Original Star Wars script discovered in UNB library - jpatters
http://www.cbc.ca/news/canada/new-brunswick/original-star-wars-script-discovered-in-unb-library-1.3104206

======
lisper
If you want to read an even earlier version of the script you can find it
here:

[http://www.angelfire.com/movies/coolscreenwriter/scripts/The...](http://www.angelfire.com/movies/coolscreenwriter/scripts/The_Star_Wars.htm)

------
aap_
A cool find but it's really nothing new. Some of the drafts have been freely
available for quite some time. The revised 4th draft can be found e.g. here
and in the same directory there are also all other public drafts:
[http://starwars.rossiters.com/binaries/sw_revised4th-
draft.t...](http://starwars.rossiters.com/binaries/sw_revised4th-draft.txt)

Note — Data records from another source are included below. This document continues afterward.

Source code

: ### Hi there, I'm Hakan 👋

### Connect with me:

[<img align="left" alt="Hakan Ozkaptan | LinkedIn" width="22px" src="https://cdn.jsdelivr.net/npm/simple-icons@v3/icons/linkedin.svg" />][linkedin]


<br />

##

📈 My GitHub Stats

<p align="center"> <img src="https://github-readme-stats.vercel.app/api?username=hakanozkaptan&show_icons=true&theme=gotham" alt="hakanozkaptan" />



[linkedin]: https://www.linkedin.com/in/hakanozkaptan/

Now what would really interest me are the drafts that are not publicly
available like the 4th draft (not revised) and the one between the 2nd and 3rd
where Luke was a girl temporarily.

------
_kst_
Hmm. The article says the script gives the protagonist's name as "Luke
Starkiller" (and I've heard of that name before), but the photograph of a
script page says "Oh ... the uniform. I've come to rescue you. I'm Luke
Skywalker." Did they just use an image of a later script for the article?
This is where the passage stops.